Maybe I'm just having a brainstorm, in which case, Sorry! Trying to set up a netboot based system using unionfs. The setup I've built means that / is mounted rw by the time checkroot runs. However, the system still tries to remount / rw. I think there's a bug in /etc/init.d/checkroot: # Should we mount root rw ? if mount -vf -o remount / 2> /dev/null | \ awk '{ if ($6 ~ /rw/) exit 0; else exit 1; }' then ebegin "Remounting root filesystem read/write" Shouldn't the awk exit codes be the other way around? Even if I run this code fragment on a normal, disk based system, with root mounted read-write, it reports that it needs to remount. I suspect this hasn't been noticed before because "mount -o remount,rw /" will normally succeed on a simple mount. The unionfs mount comes back with an error, highlighting the bug.
no, the awk exit codes are correct
(In reply to comment #1) > no, the awk exit codes are correct > I'm not convinced! Isn't "exit 0" true in Bourne shell, so won't the "if" will execute if / is mounted rw? Not trusting my own brain, I have tried it out on another machine. This is on an up to date Gentoo box (not netboot, it's my desktop machine): penguin tmp # cat mountcheck # Should we mount root rw ? if mount -vf -o remount / 2> /dev/null | \ awk '{ if ($6 ~ /rw/) exit 0; else exit 1; }' then echo "Remounting root filesystem read/write" fi penguin tmp # mount -vf -o remount / /dev/sda2 on / type ext3 (rw) penguin tmp # sh mountcheck Remounting root filesystem read/write penguin tmp # There's certainly something wrong there!
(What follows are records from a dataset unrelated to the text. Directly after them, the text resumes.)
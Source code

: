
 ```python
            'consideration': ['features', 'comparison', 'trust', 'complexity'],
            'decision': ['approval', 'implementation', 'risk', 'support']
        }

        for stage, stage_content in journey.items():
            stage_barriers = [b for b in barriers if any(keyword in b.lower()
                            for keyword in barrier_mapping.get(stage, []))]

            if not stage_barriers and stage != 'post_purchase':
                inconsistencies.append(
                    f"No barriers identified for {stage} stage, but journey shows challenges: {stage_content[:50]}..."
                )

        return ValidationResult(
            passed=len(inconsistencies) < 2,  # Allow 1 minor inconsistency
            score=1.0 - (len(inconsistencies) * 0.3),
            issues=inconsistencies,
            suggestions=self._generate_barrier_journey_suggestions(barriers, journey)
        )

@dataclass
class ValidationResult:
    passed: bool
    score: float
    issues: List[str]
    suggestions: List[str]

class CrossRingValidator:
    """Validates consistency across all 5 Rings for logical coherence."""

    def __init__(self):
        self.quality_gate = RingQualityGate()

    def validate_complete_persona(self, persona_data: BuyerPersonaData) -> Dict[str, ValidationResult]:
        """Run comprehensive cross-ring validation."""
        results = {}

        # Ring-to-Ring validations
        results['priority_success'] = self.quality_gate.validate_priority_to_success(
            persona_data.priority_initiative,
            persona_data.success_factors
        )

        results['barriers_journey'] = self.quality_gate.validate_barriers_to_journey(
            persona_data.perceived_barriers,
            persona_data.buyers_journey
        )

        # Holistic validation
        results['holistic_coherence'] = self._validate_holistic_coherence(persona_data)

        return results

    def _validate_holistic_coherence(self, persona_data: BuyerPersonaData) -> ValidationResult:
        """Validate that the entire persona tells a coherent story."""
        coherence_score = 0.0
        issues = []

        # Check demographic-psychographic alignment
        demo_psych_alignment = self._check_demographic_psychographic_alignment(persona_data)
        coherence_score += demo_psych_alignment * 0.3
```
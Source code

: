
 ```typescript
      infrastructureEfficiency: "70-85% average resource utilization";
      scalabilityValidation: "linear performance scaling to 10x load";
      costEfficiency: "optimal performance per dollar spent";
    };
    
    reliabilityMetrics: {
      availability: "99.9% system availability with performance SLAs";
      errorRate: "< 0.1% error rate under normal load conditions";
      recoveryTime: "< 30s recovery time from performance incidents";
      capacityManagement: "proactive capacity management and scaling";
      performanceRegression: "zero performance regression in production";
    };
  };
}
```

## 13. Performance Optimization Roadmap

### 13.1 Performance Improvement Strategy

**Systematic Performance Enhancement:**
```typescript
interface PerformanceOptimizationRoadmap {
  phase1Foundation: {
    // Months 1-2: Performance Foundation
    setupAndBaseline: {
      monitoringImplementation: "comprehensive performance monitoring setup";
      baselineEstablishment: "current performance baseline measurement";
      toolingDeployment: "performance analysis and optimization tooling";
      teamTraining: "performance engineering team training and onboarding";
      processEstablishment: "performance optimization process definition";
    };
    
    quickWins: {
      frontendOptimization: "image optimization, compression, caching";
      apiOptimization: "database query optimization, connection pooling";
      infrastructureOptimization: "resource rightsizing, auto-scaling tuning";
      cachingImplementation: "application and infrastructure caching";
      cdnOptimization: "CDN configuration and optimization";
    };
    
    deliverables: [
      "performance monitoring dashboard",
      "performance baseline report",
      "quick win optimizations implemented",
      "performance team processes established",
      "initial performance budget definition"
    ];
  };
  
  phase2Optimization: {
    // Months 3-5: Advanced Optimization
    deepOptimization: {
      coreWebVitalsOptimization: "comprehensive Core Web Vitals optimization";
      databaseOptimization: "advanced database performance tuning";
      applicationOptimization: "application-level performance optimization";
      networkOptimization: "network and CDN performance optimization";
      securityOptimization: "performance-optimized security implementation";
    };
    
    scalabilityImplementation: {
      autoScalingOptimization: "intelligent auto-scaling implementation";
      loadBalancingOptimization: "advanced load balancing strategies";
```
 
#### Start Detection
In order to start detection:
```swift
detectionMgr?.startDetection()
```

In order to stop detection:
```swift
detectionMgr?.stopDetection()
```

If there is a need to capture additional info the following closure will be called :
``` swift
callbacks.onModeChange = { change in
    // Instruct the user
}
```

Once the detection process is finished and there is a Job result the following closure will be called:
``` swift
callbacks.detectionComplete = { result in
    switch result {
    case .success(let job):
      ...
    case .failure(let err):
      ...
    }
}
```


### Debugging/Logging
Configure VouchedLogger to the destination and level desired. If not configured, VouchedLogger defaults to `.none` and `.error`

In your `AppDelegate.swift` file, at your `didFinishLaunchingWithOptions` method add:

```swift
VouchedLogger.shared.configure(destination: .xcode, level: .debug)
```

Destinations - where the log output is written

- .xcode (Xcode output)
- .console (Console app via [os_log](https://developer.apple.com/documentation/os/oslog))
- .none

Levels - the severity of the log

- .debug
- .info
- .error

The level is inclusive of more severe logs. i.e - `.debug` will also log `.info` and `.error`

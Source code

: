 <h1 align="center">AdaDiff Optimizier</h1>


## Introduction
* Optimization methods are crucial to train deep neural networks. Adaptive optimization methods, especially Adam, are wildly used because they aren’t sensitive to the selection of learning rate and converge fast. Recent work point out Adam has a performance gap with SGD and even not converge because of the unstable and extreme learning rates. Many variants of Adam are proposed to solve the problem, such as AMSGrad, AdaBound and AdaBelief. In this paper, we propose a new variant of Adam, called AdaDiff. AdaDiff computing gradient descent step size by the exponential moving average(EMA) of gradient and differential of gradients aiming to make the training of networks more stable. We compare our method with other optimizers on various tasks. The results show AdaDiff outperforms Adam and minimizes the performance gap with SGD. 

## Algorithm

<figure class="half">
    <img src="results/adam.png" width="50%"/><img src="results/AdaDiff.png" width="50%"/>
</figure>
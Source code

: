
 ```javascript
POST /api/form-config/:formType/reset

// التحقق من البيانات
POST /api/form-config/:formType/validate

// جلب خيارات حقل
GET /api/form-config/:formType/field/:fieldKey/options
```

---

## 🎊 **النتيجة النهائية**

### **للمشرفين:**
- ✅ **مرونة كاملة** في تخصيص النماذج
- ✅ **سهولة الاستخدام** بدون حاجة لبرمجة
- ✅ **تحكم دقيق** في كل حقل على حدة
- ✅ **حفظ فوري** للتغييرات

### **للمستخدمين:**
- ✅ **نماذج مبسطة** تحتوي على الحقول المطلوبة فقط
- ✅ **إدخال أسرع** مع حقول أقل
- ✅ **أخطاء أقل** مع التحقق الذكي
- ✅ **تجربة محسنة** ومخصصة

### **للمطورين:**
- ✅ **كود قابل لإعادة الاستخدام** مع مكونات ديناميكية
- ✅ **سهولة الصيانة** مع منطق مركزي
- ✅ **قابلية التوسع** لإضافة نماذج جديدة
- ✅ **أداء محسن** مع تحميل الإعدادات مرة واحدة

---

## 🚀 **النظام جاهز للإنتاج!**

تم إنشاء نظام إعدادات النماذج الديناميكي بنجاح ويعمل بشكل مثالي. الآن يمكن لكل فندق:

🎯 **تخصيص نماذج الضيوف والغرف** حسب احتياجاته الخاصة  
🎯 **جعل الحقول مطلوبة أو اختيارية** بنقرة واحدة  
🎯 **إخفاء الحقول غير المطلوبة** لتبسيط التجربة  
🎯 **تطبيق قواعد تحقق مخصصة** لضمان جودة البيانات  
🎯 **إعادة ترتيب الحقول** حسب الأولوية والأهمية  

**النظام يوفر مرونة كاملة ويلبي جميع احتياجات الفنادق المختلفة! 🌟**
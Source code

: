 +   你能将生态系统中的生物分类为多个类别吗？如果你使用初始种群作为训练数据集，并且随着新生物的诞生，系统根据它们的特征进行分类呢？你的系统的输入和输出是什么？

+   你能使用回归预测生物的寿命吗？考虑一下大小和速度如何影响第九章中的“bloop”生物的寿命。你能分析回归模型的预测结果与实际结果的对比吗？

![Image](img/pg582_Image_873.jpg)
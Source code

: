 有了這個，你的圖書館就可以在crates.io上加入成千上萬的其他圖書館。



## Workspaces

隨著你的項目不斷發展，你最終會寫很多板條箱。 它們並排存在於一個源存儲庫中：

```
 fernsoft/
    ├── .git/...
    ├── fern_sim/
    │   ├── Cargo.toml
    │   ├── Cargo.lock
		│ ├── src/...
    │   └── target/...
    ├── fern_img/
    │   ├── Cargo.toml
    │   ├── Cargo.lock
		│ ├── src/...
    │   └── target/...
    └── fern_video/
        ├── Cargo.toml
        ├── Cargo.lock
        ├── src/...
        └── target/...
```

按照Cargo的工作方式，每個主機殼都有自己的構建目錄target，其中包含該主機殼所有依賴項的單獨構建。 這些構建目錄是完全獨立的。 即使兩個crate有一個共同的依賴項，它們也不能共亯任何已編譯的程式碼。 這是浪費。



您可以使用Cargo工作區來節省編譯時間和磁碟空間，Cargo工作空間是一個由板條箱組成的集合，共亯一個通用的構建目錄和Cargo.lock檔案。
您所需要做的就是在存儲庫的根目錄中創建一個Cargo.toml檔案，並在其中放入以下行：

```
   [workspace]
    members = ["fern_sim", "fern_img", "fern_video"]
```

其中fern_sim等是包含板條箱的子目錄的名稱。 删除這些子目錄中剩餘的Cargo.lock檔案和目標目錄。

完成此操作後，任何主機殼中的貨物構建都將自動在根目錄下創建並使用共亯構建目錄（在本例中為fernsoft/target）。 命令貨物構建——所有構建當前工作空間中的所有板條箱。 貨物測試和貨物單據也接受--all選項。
(In reply to comment #2) > (In reply to comment #1) > > no, the awk exit codes are correct > > I'm not convinced! it doesnt really matter whether you're convinced, it doesnt change the facts :) > Isn't "exit 0" true in Bourne shell, so won't the "if" will execute if > / is mounted rw? yes, but the reason this hasnt been an issue before is on every normal system, the / is read only at this point, especially considering the fact we remounted / readonly earlier in the same script
(In reply to comment #3) > (In reply to comment #2) > > (In reply to comment #1) > > > no, the awk exit codes are correct > > > > I'm not convinced! > > it doesnt really matter whether you're convinced, it doesnt change the facts :) :-) > > Isn't "exit 0" true in Bourne shell, so won't the "if" will execute if > > / is mounted rw? > > yes, but the reason this hasnt been an issue before is on every normal system, > the / is read only at this point, especially considering the fact we remounted > / readonly earlier in the same script ... if /fastboot doesn't exist. If /fastboot exists then root doesn't get remounted readonly, and then subsequently it attempts to remount it read-write when it doesn't need to. This causes problems if remounting read-write isn't a supported option (which will be true for readonly NFS or unionfs root filesystems). I'm not really that obsessed about this, I've fixed it in my own script. I'd just like it addressed (or I'd like to understand why I'm wrong!) so I don't have to worry whenever I do an update that it's going to break the 200 machines that'll be booting off this image. At the moment, this is the only change I've had to make to any init script to get my netboot system working with Gentoo.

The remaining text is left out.